The reply to the records below should contain exactly the lines from the line with "Endi Merkuriy joyida" through the line with "Planetalarni parent/child mantiqini", and nothing besides.

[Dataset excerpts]
· · · ·

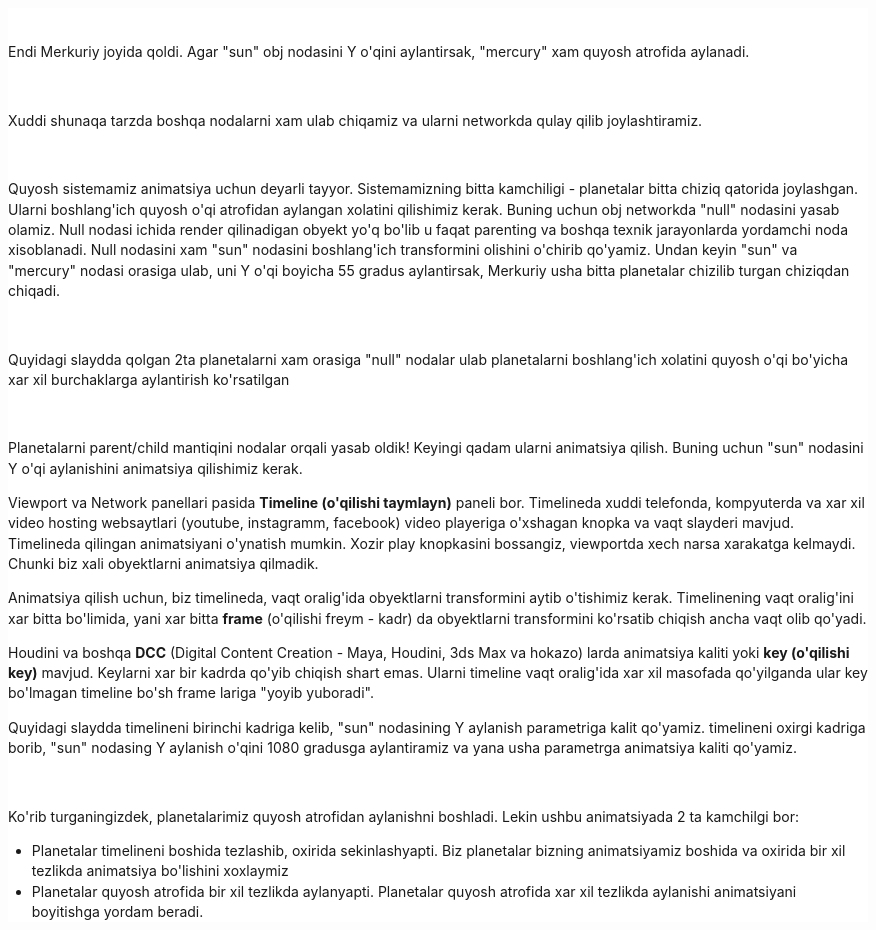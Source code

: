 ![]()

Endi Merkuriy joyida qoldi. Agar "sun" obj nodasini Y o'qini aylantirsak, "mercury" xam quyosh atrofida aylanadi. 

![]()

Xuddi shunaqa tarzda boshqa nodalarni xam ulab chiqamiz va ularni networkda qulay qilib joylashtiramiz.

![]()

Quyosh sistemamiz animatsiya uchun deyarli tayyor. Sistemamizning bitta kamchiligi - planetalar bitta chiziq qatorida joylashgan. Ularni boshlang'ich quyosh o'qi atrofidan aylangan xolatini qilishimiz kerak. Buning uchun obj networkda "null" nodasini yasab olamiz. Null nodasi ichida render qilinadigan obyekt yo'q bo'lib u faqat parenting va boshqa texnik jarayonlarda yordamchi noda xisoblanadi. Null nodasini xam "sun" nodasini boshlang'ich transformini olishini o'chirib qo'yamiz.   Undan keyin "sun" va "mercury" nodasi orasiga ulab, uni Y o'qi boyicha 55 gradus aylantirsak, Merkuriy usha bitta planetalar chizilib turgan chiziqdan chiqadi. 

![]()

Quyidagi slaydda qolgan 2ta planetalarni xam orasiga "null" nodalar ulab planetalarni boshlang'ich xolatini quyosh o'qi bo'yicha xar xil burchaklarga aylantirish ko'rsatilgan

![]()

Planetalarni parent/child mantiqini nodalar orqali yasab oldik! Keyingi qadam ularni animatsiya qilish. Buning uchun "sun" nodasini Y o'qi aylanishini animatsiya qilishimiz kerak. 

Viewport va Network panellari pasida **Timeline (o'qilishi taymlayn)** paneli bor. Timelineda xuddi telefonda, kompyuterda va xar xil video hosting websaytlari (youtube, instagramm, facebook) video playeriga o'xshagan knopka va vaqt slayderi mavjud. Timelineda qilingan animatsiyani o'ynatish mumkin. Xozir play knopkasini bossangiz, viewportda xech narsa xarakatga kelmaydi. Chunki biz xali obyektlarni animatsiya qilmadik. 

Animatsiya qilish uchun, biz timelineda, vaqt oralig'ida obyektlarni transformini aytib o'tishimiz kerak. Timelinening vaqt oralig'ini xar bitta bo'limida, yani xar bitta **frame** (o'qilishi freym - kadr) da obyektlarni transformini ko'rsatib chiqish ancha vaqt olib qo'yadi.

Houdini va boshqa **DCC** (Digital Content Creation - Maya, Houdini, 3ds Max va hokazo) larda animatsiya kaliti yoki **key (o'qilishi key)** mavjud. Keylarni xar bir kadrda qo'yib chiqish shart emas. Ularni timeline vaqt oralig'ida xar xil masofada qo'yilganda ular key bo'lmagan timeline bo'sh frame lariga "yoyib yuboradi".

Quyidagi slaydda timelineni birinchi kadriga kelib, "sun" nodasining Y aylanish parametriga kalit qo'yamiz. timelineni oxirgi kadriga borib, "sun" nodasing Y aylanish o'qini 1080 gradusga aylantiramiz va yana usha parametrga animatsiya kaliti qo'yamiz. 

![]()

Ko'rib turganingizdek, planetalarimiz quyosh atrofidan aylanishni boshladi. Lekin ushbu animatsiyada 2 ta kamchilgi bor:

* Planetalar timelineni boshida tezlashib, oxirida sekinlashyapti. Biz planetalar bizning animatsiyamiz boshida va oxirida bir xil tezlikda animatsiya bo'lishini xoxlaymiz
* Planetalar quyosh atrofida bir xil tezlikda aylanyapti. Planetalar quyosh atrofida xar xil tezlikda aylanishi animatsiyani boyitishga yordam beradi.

· · · ·

■ **ANSWER FOR THIS EXERCISE**:
Endi Merkuriy joyida qoldi. Agar "sun" obj nodasini Y o'qini aylantirsak, "mercury" xam quyosh atrofida aylanadi. 

![]()

Xuddi shunaqa tarzda boshqa nodalarni xam ulab chiqamiz va ularni networkda qulay qilib joylashtiramiz.

![]()

Quyosh sistemamiz animatsiya uchun deyarli tayyor. Sistemamizning bitta kamchiligi - planetalar bitta chiziq qatorida joylashgan. Ularni boshlang'ich quyosh o'qi atrofidan aylangan xolatini qilishimiz kerak. Buning uchun obj networkda "null" nodasini yasab olamiz. Null nodasi ichida render qilinadigan obyekt yo'q bo'lib u faqat parenting va boshqa texnik jarayonlarda yordamchi noda xisoblanadi. Null nodasini xam "sun" nodasini boshlang'ich transformini olishini o'chirib qo'yamiz.   Undan keyin "sun" va "mercury" nodasi orasiga ulab, uni Y o'qi boyicha 55 gradus aylantirsak, Merkuriy usha bitta planetalar chizilib turgan chiziqdan chiqadi. 

![]()

Quyidagi slaydda qolgan 2ta planetalarni xam orasiga "null" nodalar ulab planetalarni boshlang'ich xolatini quyosh o'qi bo'yicha xar xil burchaklarga aylantirish ko'rsatilgan

![]()

Planetalarni parent/child mantiqini nodalar orqali yasab oldik! Keyingi qadam ularni animatsiya qilish. Buning uchun "sun" nodasini Y o'qi aylanishini animatsiya qilishimiz kerak. 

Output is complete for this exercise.